Can you retype only the lines from the one with "creating unnecessary objects" through the final line of the material, exactly as given?

※ ※ ※

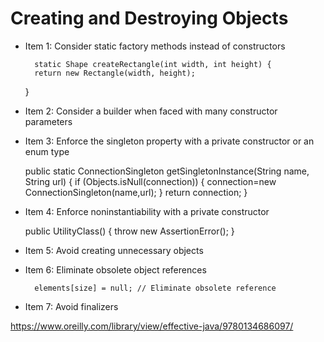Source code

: 
# Creating and Destroying Objects

* Item 1: Consider static factory methods instead of constructors

        static Shape createRectangle(int width, int height) {
        return new Rectangle(width, height);
    }


* Item 2: Consider a builder when faced with many constructor
parameters
* Item 3: Enforce the singleton property with a private
constructor or an enum type


    public static ConnectionSingleton getSingletonInstance(String name, String url) {
        if (Objects.isNull(connection)) {
            connection=new ConnectionSingleton(name,url);
        }
        return connection;
    }

* Item 4: Enforce noninstantiability with a private constructor


     public UtilityClass() {
    throw new AssertionError();
    }
  

* Item  5: Avoid creating unnecessary objects
* Item 6: Eliminate obsolete object references

        elements[size] = null; // Eliminate obsolete reference

* Item 7: Avoid finalizers 


https://www.oreilly.com/library/view/effective-java/9780134686097/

※ ※ ※

*Finished task*:
* Item  5: Avoid creating unnecessary objects
* Item 6: Eliminate obsolete object references

        elements[size] = null; // Eliminate obsolete reference

* Item 7: Avoid finalizers 


https://www.oreilly.com/library/view/effective-java/9780134686097/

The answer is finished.